- _PROBLEM TO WORK ON_: In the data below, find each line carrying the string "were" and copy it out.

- _INPUT FOR THIS TASK_:
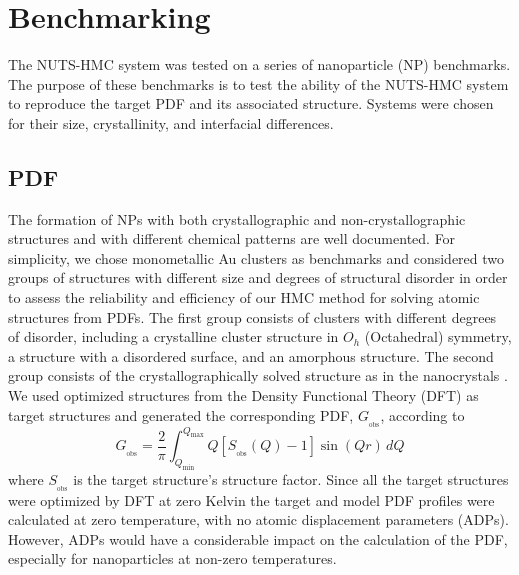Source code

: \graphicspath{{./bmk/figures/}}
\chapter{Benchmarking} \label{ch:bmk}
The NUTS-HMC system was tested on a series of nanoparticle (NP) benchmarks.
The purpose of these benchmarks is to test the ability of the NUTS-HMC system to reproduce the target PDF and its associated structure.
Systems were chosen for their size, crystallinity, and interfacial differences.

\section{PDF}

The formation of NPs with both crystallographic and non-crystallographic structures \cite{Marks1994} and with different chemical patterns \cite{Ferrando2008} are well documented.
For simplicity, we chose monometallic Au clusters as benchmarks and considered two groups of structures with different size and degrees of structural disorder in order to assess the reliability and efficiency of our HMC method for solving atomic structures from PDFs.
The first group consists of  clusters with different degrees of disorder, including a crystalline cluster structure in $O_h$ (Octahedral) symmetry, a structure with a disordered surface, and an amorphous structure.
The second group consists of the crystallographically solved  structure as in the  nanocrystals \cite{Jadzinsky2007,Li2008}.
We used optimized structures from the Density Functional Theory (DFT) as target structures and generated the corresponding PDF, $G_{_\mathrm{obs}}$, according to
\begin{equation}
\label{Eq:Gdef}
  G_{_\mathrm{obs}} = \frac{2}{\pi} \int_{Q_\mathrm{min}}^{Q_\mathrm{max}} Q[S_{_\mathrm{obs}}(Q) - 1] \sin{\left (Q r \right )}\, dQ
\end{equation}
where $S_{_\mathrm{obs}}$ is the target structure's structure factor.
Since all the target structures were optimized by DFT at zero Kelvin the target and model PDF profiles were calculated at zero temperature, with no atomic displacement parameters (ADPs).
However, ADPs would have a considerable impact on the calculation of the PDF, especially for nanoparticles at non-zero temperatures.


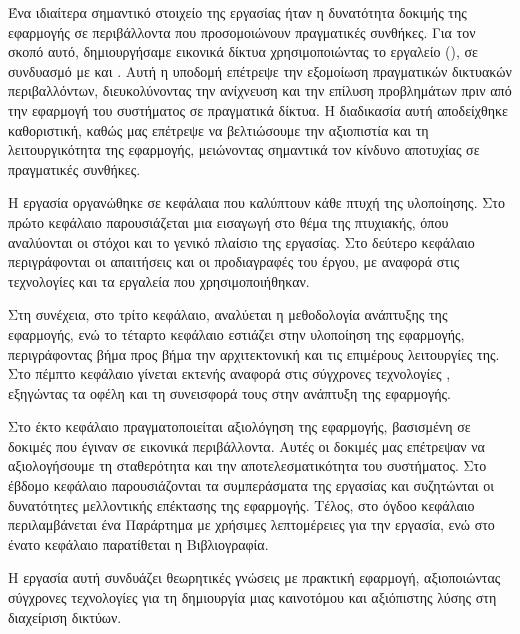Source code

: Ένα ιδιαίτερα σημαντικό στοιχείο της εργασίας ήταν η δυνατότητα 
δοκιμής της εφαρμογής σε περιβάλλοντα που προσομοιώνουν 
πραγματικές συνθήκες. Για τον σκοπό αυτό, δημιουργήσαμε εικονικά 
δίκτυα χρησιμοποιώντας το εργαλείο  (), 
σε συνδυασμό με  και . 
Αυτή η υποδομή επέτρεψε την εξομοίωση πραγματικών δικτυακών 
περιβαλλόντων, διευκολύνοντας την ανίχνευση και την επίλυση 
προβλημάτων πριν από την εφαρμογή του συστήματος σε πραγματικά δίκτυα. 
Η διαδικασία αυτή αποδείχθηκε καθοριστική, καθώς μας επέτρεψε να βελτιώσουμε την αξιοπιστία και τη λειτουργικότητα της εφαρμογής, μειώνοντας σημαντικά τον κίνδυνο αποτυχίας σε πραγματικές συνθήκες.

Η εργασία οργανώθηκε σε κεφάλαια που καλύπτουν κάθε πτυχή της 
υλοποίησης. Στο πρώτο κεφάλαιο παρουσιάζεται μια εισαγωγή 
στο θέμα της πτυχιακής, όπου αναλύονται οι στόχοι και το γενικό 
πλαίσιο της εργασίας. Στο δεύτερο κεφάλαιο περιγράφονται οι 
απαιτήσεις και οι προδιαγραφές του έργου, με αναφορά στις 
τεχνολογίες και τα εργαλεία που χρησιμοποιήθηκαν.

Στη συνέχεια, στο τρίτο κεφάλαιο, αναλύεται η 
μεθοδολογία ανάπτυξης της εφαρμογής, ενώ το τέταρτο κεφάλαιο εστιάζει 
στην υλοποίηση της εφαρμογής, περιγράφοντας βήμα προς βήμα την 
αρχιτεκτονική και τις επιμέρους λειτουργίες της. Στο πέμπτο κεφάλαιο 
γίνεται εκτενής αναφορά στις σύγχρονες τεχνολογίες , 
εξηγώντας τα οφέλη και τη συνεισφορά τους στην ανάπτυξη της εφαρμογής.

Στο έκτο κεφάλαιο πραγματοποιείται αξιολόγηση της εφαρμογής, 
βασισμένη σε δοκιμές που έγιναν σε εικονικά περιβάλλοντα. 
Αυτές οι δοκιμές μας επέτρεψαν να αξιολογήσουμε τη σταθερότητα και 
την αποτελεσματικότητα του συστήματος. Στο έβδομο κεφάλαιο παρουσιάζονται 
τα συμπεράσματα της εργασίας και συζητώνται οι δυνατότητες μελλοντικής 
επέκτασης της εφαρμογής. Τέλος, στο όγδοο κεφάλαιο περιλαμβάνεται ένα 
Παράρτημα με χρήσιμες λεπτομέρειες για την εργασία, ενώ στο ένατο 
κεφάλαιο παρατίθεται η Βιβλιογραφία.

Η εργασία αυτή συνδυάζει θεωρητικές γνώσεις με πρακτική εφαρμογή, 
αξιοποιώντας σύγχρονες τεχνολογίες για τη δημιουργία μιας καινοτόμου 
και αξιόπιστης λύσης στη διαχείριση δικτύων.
--
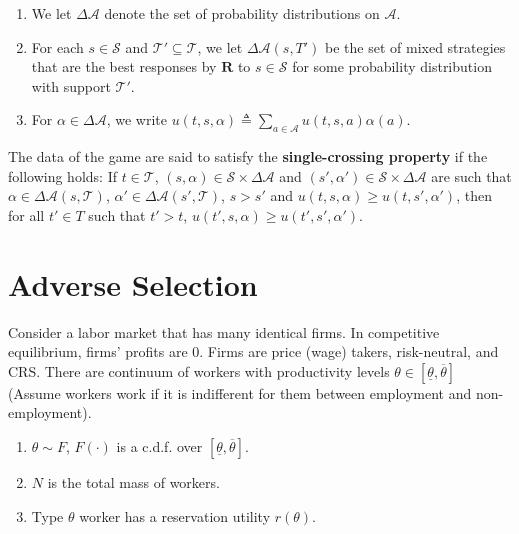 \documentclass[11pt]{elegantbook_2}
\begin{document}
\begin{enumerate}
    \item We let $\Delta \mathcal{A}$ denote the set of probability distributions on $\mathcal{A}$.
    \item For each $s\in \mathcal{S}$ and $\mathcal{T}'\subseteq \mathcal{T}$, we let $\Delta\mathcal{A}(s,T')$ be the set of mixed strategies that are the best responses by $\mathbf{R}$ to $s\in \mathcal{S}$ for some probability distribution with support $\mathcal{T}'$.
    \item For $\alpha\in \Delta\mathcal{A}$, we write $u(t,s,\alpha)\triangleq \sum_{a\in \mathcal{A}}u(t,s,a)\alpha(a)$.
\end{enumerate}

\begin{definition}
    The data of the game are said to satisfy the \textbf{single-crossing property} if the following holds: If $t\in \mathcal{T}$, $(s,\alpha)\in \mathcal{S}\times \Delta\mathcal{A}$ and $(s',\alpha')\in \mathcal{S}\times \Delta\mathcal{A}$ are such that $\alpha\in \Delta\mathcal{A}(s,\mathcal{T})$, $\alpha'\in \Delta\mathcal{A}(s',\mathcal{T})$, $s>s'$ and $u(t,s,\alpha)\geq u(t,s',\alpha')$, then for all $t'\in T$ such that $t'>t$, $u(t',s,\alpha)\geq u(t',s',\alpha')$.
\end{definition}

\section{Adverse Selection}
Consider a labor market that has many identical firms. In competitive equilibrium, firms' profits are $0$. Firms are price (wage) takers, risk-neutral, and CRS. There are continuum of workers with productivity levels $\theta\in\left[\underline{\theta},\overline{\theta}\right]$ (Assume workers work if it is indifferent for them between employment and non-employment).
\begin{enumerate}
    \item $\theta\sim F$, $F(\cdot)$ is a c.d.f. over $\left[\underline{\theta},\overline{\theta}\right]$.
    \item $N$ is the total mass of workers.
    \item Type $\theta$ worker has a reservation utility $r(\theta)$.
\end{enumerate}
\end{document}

- _THE COMPLETED TASK_:
Systems were chosen for their size, crystallinity, and interfacial differences.
Since all the target structures were optimized by DFT at zero Kelvin the target and model PDF profiles were calculated at zero temperature, with no atomic displacement parameters (ADPs).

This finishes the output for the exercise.